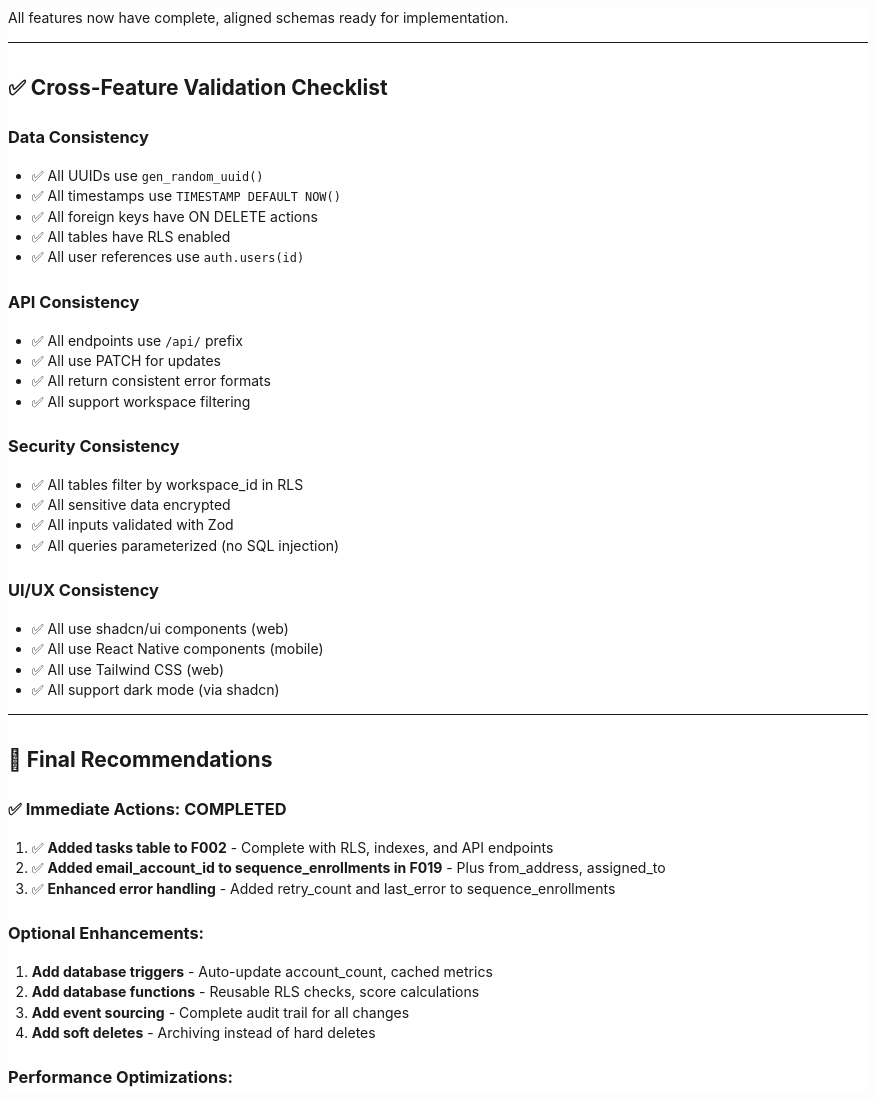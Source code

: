 All features now have complete, aligned schemas ready for implementation.

---

## ✅ Cross-Feature Validation Checklist

### Data Consistency
- ✅ All UUIDs use `gen_random_uuid()`
- ✅ All timestamps use `TIMESTAMP DEFAULT NOW()`
- ✅ All foreign keys have ON DELETE actions
- ✅ All tables have RLS enabled
- ✅ All user references use `auth.users(id)`

### API Consistency
- ✅ All endpoints use `/api/` prefix
- ✅ All use PATCH for updates
- ✅ All return consistent error formats
- ✅ All support workspace filtering

### Security Consistency
- ✅ All tables filter by workspace_id in RLS
- ✅ All sensitive data encrypted
- ✅ All inputs validated with Zod
- ✅ All queries parameterized (no SQL injection)

### UI/UX Consistency
- ✅ All use shadcn/ui components (web)
- ✅ All use React Native components (mobile)
- ✅ All use Tailwind CSS (web)
- ✅ All support dark mode (via shadcn)

---

## 🎯 Final Recommendations

### ✅ Immediate Actions: COMPLETED

1. ✅ **Added tasks table to F002** - Complete with RLS, indexes, and API endpoints
2. ✅ **Added email_account_id to sequence_enrollments in F019** - Plus from_address, assigned_to
3. ✅ **Enhanced error handling** - Added retry_count and last_error to sequence_enrollments

### Optional Enhancements:

1. **Add database triggers** - Auto-update account_count, cached metrics
2. **Add database functions** - Reusable RLS checks, score calculations
3. **Add event sourcing** - Complete audit trail for all changes
4. **Add soft deletes** - Archiving instead of hard deletes

### Performance Optimizations:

★ ★ ★ ★ ★

**Exercise brief**
Return all lines from the data that include the string "components".

**Answer for this exercise**
- ✅ All use shadcn/ui components (web)
- ✅ All use React Native components (mobile)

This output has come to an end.